Task instructions =>
Exclude the pictures, then restate exactly each line of the data below from the first through the line containing "Research following the".

Top of Data provided

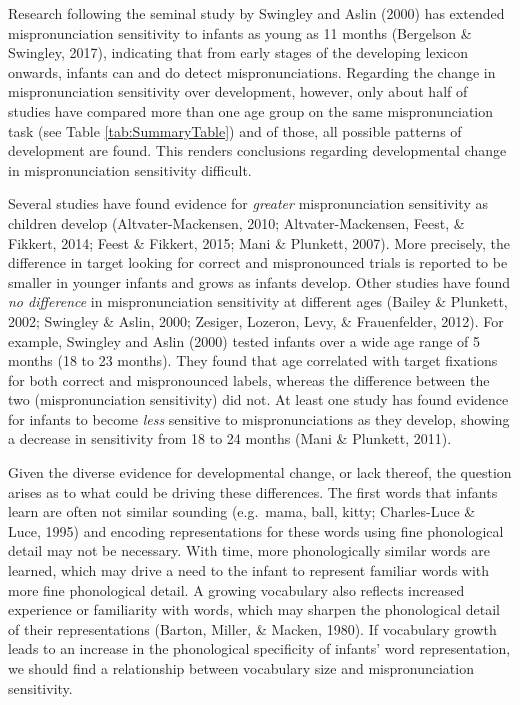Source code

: \documentclass[man]{apa6}
\begin{document}
Research following the seminal study by Swingley and Aslin (2000) has extended mispronunciation sensitivity to infants as young as 11 months (Bergelson \& Swingley, 2017), indicating that from early stages of the developing lexicon onwards, infants can and do detect mispronunciations. Regarding the change in mispronunciation sensitivity over development, however, only about half of studies have compared more than one age group on the same mispronunciation task (see Table \ref{tab:SummaryTable}) and of those, all possible patterns of development are found. This renders conclusions regarding developmental change in mispronunciation sensitivity difficult.

Several studies have found evidence for \emph{greater} mispronunciation sensitivity as children develop (Altvater-Mackensen, 2010; Altvater-Mackensen, Feest, \& Fikkert, 2014; Feest \& Fikkert, 2015; Mani \& Plunkett, 2007). More precisely, the difference in target looking for correct and mispronounced trials is reported to be smaller in younger infants and grows as infants develop. Other studies have found \emph{no difference} in mispronunciation sensitivity at different ages (Bailey \& Plunkett, 2002; Swingley \& Aslin, 2000; Zesiger, Lozeron, Levy, \& Frauenfelder, 2012). For example, Swingley and Aslin (2000) tested infants over a wide age range of 5 months (18 to 23 months). They found that age correlated with target fixations for both correct and mispronounced labels, whereas the difference between the two (mispronunciation sensitivity) did not. At least one study has found evidence for infants to become \emph{less} sensitive to mispronunciations as they develop, showing a decrease in sensitivity from 18 to 24 months (Mani \& Plunkett, 2011).

Given the diverse evidence for developmental change, or lack thereof, the question arises as to what could be driving these differences. The first words that infants learn are often not similar sounding (e.g.~mama, ball, kitty; Charles-Luce \& Luce, 1995) and encoding representations for these words using fine phonological detail may not be necessary. With time, more phonologically similar words are learned, which may drive a need to the infant to represent familiar words with more fine phonological detail. A growing vocabulary also reflects increased experience or familiarity with words, which may sharpen the phonological detail of their representations (Barton, Miller, \& Macken, 1980). If vocabulary growth leads to an increase in the phonological specificity of infants' word representation, we should find a relationship between vocabulary size and mispronunciation sensitivity.
\end{document}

Bottom of Data provided

Solution for this exercise =>
Source code

: \documentclass[man]{apa6}
\begin{document}
Research following the seminal study by Swingley and Aslin (2000) has extended mispronunciation sensitivity to infants as young as 11 months (Bergelson \& Swingley, 2017), indicating that from early stages of the developing lexicon onwards, infants can and do detect mispronunciations. Regarding the change in mispronunciation sensitivity over development, however, only about half of studies have compared more than one age group on the same mispronunciation task (see Table \ref{tab:SummaryTable}) and of those, all possible patterns of development are found. This renders conclusions regarding developmental change in mispronunciation sensitivity difficult.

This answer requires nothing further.